** PROVIDED RECORDS follows **

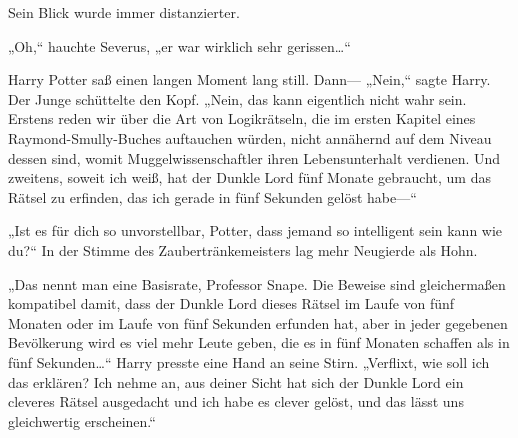 Sein Blick wurde immer distanzierter.

„Oh,“ hauchte Severus, „er war wirklich sehr gerissen…“

Harry Potter saß einen langen Moment lang still. Dann— „Nein,“ sagte Harry. Der Junge schüttelte den Kopf. „Nein, das kann eigentlich nicht wahr sein. Erstens reden wir über die Art von Logikrätseln, die im ersten Kapitel eines Raymond-Smully-Buches auftauchen würden, nicht annähernd auf dem Niveau dessen sind, womit Muggelwissenschaftler ihren Lebensunterhalt verdienen. Und zweitens, soweit ich weiß, hat der Dunkle Lord fünf Monate gebraucht, um das Rätsel zu erfinden, das ich gerade in fünf Sekunden gelöst habe—“

„Ist es für dich so unvorstellbar, Potter, dass jemand so intelligent sein kann wie du?“ In der Stimme des Zaubertränkemeisters lag mehr Neugierde als Hohn.

„Das nennt man eine Basisrate, Professor Snape. Die Beweise sind gleichermaßen kompatibel damit, dass der Dunkle Lord dieses Rätsel im Laufe von fünf Monaten oder im Laufe von fünf Sekunden erfunden hat, aber in jeder gegebenen Bevölkerung wird es viel mehr Leute geben, die es in fünf Monaten schaffen als in fünf Sekunden…“ Harry presste eine Hand an seine Stirn. „Verflixt, wie soll ich das erklären? Ich nehme an, aus deiner Sicht hat sich der Dunkle Lord ein cleveres Rätsel ausgedacht und ich habe es clever gelöst, und das lässt uns gleichwertig erscheinen.“

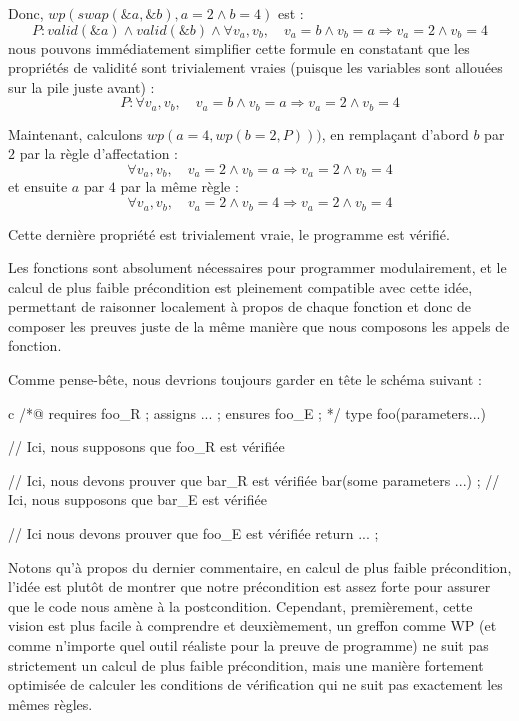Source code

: Donc, $wp(swap(\&a, \&b), a = 2 \wedge b = 4)$ est :
$$P: valid(\&a) \wedge valid(\&b) \wedge \forall v_a, v_b, \quad v_a = b \wedge v_b = a \Rightarrow v_a = 2 \wedge v_b = 4$$
nous pouvons immédiatement simplifier cette formule en constatant que les propriétés
de validité sont trivialement vraies (puisque les variables sont allouées sur la pile
juste avant) :
$$P: \forall v_a, v_b, \quad v_a = b \wedge v_b = a \Rightarrow v_a = 2 \wedge v_b = 4$$


Maintenant, calculons $wp(a = 4, wp(b = 2, P)))$, en remplaçant d'abord $b$
par $2$ par la règle d'affectation :
$$\forall v_a, v_b, \quad v_a = 2 \wedge v_b = a \Rightarrow v_a = 2 \wedge v_b = 4$$
et ensuite $a$ par $4$ par la même règle :
$$\forall v_a, v_b, \quad v_a = 2 \wedge v_b = 4 \Rightarrow v_a = 2 \wedge v_b = 4$$


Cette dernière propriété est trivialement vraie, le programme est vérifié.




Les fonctions sont absolument nécessaires pour programmer modulairement, et le calcul
de plus faible précondition est pleinement compatible avec cette idée, permettant de
raisonner localement à propos de chaque fonction et donc de composer les preuves juste
de la même manière que nous composons les appels de fonction.


Comme pense-bête, nous devrions toujours garder en tête le schéma suivant :


\begin{CodeBlock}{c}
/*@
  requires foo_R ;
  assigns ... ;
  ensures foo_E ;
*/
type foo(parameters...){
  // Ici, nous supposons que foo_R est vérifiée


  // Ici, nous devons prouver que bar_R est vérifiée
  bar(some parameters ...) ;
  // Ici, nous supposons que bar_E est vérifiée


  // Ici nous devons prouver que foo_E est vérifiée
  return ... ;
}
\end{CodeBlock}


Notons qu'à propos du dernier commentaire, en calcul de plus faible précondition,
l'idée est plutôt de montrer que notre précondition est assez forte pour assurer
que le code nous amène à la postcondition. Cependant, premièrement, cette vision
est plus facile à comprendre et deuxièmement, un greffon comme WP (et comme n'importe
quel outil réaliste pour la preuve de programme) ne suit pas strictement un calcul
de plus faible précondition, mais une manière fortement optimisée de calculer les
conditions de vérification qui ne suit pas exactement les mêmes règles.


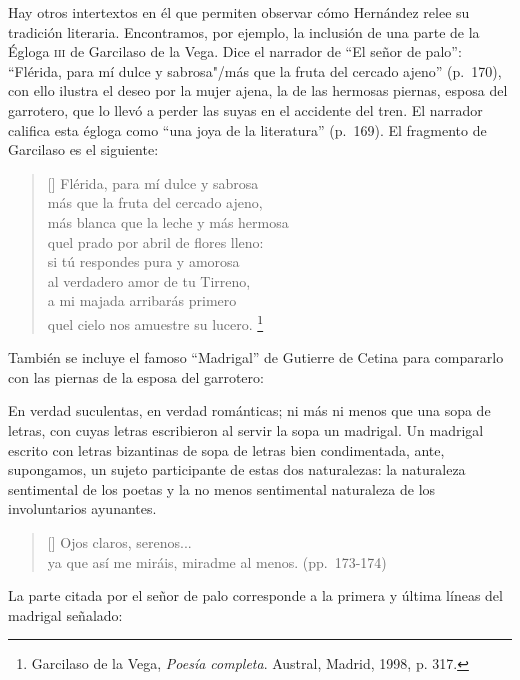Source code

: \documentclass[14pt,twoside,final]{extbook} %
\let\oldfootnote\footnote
\renewcommand\footnote[1]{%
\oldfootnote{\hspace{1mm}#1}}
\begin{document}
Hay otros intertextos en él que permiten observar cómo Hernández relee su tradición literaria. Encontramos, por ejemplo, la inclusión de una parte de la Égloga \textsc{iii} de Garcilaso de la Vega. Dice el narrador de ``El señor de palo'': ``Flérida, para mí dulce y sabrosa"/más que la fruta del cercado ajeno'' (p.~170), con ello ilustra el deseo por la mujer ajena, la de las hermosas piernas, esposa del garrotero, que lo llevó a perder las suyas en el accidente del tren. El narrador califica esta égloga como ``una joya de la literatura'' (p.~169). El fragmento de Garcilaso es el siguiente:
\settowidth{\versewidth}{más blanca que la leche y más hermosa}
\begin{verse}[\versewidth]
Flérida, para mí dulce y sabrosa \\
más que la fruta del cercado ajeno, \\
más blanca que la leche y más hermosa \\
qu\textquotesingle{}el prado por abril de flores lleno: \\
si tú respondes pura y amorosa \\
al verdadero amor de tu Tirreno, \\
a mi majada arribarás primero \\
qu\textquotesingle{}el cielo nos amuestre su lucero.\footnote{Garcilaso de la Vega, \emph{Poesía completa}. Austral, Madrid, 1998, p. 317.}
\end{verse}
También se incluye el famoso ``Madrigal'' de Gutierre de Cetina para compararlo con las piernas de la esposa del garrotero:
\begin{quoting}
En verdad suculentas, en verdad románticas; ni más ni menos que una sopa de letras, con cuyas letras escribieron al servir la sopa un madrigal. Un madrigal escrito con letras bizantinas
de sopa de letras bien condimentada, ante, supongamos, un sujeto participante de estas dos naturalezas: la naturaleza sentimental de los poetas y la no menos sentimental naturaleza de los involuntarios ayunantes.
\begin{verse}[\versewidth]
Ojos claros, serenos... \\
ya que así me miráis, miradme al menos. (pp.~\mbox{173-174})
\end{verse}
\end{quoting}
La parte citada por el señor de palo corresponde a la primera y última líneas del madrigal señalado:
\settowidth{\versewidth}{ya que así me miráis, miradme al menos.}
\end{document}
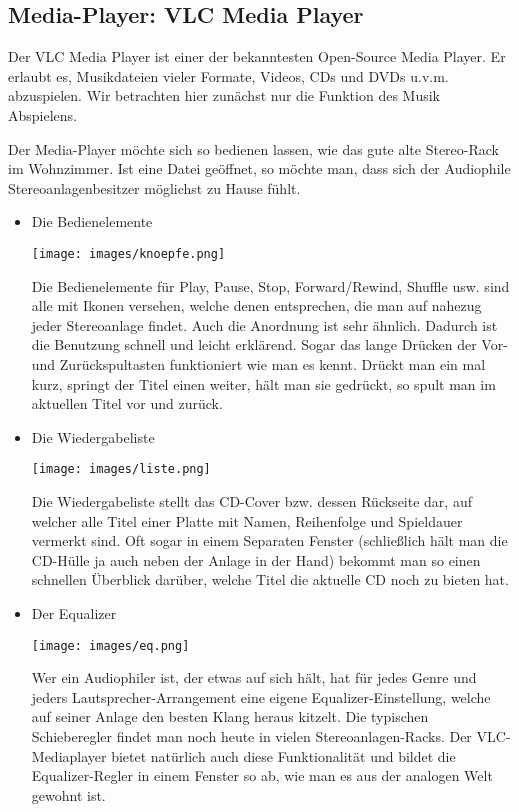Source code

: \documentclass[a4paper,10pt]{article}
\begin{document}
\subsection{Media-Player: VLC Media Player}
Der VLC Media Player ist einer der bekanntesten Open-Source Media Player. Er erlaubt es, Musikdateien vieler Formate, Videos, CDs und DVDs u.v.m. abzuspielen. Wir betrachten hier zunächst nur die Funktion des Musik Abspielens.

Der Media-Player möchte sich so bedienen lassen, wie das gute alte Stereo-Rack im Wohnzimmer. Ist eine Datei geöffnet, so möchte man, dass sich der Audiophile Stereoanlagenbesitzer möglichst zu Hause fühlt.

\begin{itemize}
\item Die Bedienelemente

\texttt{[image: images/knoepfe.png]}

Die Bedienelemente für Play, Pause, Stop, Forward/Rewind, Shuffle usw. sind alle mit Ikonen versehen, welche denen entsprechen, die man auf nahezug jeder Stereoanlage findet. Auch die Anordnung ist sehr ähnlich. Dadurch ist die Benutzung schnell und leicht erklärend. Sogar das lange Drücken der Vor- und Zurückspultasten funktioniert wie man es kennt. Drückt man ein mal kurz, springt der Titel einen weiter, hält man sie gedrückt, so spult man im aktuellen Titel vor und zurück.

\item Die Wiedergabeliste

\texttt{[image: images/liste.png]}

Die Wiedergabeliste stellt das CD-Cover bzw. dessen Rückseite dar, auf welcher alle Titel einer Platte mit Namen, Reihenfolge und Spieldauer vermerkt sind. Oft sogar in einem Separaten Fenster (schließlich hält man die CD-Hülle ja auch neben der Anlage in der Hand) bekommt man so einen schnellen Überblick darüber, welche Titel die aktuelle CD noch zu bieten hat.

\item Der Equalizer

\texttt{[image: images/eq.png]}

Wer ein Audiophiler ist, der etwas auf sich hält, hat für jedes Genre und jeders Lautsprecher-Arrangement eine eigene Equalizer-Einstellung, welche auf seiner Anlage den besten Klang heraus kitzelt. Die typischen Schieberegler findet man noch heute in vielen Stereoanlagen-Racks. Der VLC-Mediaplayer bietet natürlich auch diese Funktionalität und bildet die Equalizer-Regler in einem Fenster so ab, wie man es aus der analogen Welt gewohnt ist.
\end{itemize}
\end{document}
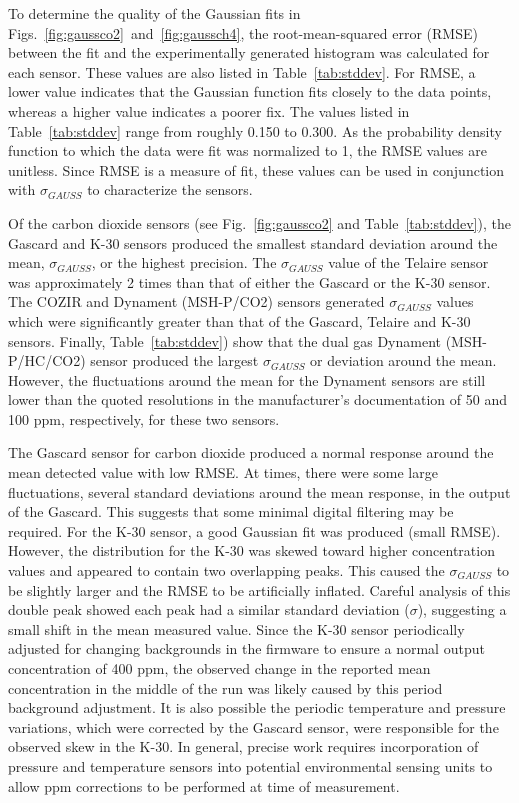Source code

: \documentclass[preprint,sort&compress]{elsarticle}
\begin{document}
			To determine the quality of the Gaussian fits in Figs.~\ref{fig:gaussco2}~and~\ref{fig:gaussch4}, the root-mean-squared error (RMSE) between the fit and the experimentally generated histogram was calculated for each sensor.
			These values are also listed in Table~\ref{tab:stddev}.
			For RMSE, a lower value indicates that the Gaussian function fits closely to the data points, whereas a higher value indicates a poorer fix.
			 The values listed in Table~\ref{tab:stddev} range from roughly 0.150 to 0.300.
			As the probability density function to which the data were fit was normalized to 1, the RMSE values are unitless.
			Since RMSE is a measure of fit, these values can be used in conjunction with $\sigma_{GAUSS}$ to characterize the sensors.
			
			
			Of the carbon dioxide sensors (see Fig.~\ref{fig:gaussco2} and Table~\ref{tab:stddev}), the Gascard and K-30 sensors produced the smallest standard deviation around the mean, $\sigma_{GAUSS}$, or the highest precision.
			The $\sigma_{GAUSS}$ value of the Telaire sensor was approximately 2 times than that of either the Gascard or the K-30 sensor.
			The COZIR and Dynament (MSH-P/CO2) sensors generated $\sigma_{GAUSS}$ values which were significantly greater than that of the Gascard, Telaire and K-30 sensors.
			Finally, Table~\ref{tab:stddev}) show that the dual gas Dynament (MSH-P/HC/CO2) sensor produced the largest $\sigma_{GAUSS}$ or deviation around the mean. However, the fluctuations around the mean for the Dynament sensors are still lower than the quoted resolutions in the manufacturer's documentation of 50 and 100 ppm, respectively, for these two sensors.
			
			The Gascard sensor for carbon dioxide produced a normal response around the mean detected value with low RMSE.
			At times, there were some large fluctuations, several standard deviations around the mean response, in the output of the Gascard.
			This suggests that some minimal digital filtering may be required.
			For the K-30 sensor, a good Gaussian fit was produced (small RMSE).
			However, the distribution for the K-30 was skewed toward higher concentration values and appeared to contain two overlapping peaks. This caused the $\sigma_{GAUSS}$ to be slightly larger and the RMSE to be artificially inflated.
			Careful analysis of this double peak showed each peak had a similar standard deviation ($\sigma$), suggesting a small shift in the mean measured value.
			Since the K-30 sensor periodically adjusted for changing backgrounds in the firmware to ensure a normal output concentration of 400 ppm, the observed change in the reported mean concentration in the middle of the run was likely caused by this period background adjustment.
			It is also possible the periodic temperature and pressure variations, which were corrected by the Gascard sensor, were responsible for the observed skew in the K-30.
			In general, precise work requires incorporation of pressure and temperature sensors into potential environmental sensing units to allow ppm corrections to be performed at time of measurement.
			
\end{document}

** End of PROVIDED RECORDS **

→ **WORK TO BE COMPLETED**:
Where a line above contains the string "textquotesingle", copy that line.

→ **EXPECTED OUTPUT**:
qu\textquotesingle{}el prado por abril de flores lleno: \\
qu\textquotesingle{}el cielo nos amuestre su lucero.\footnote{Garcilaso de la Vega, \emph{Poesía completa}. Austral, Madrid, 1998, p. 317.}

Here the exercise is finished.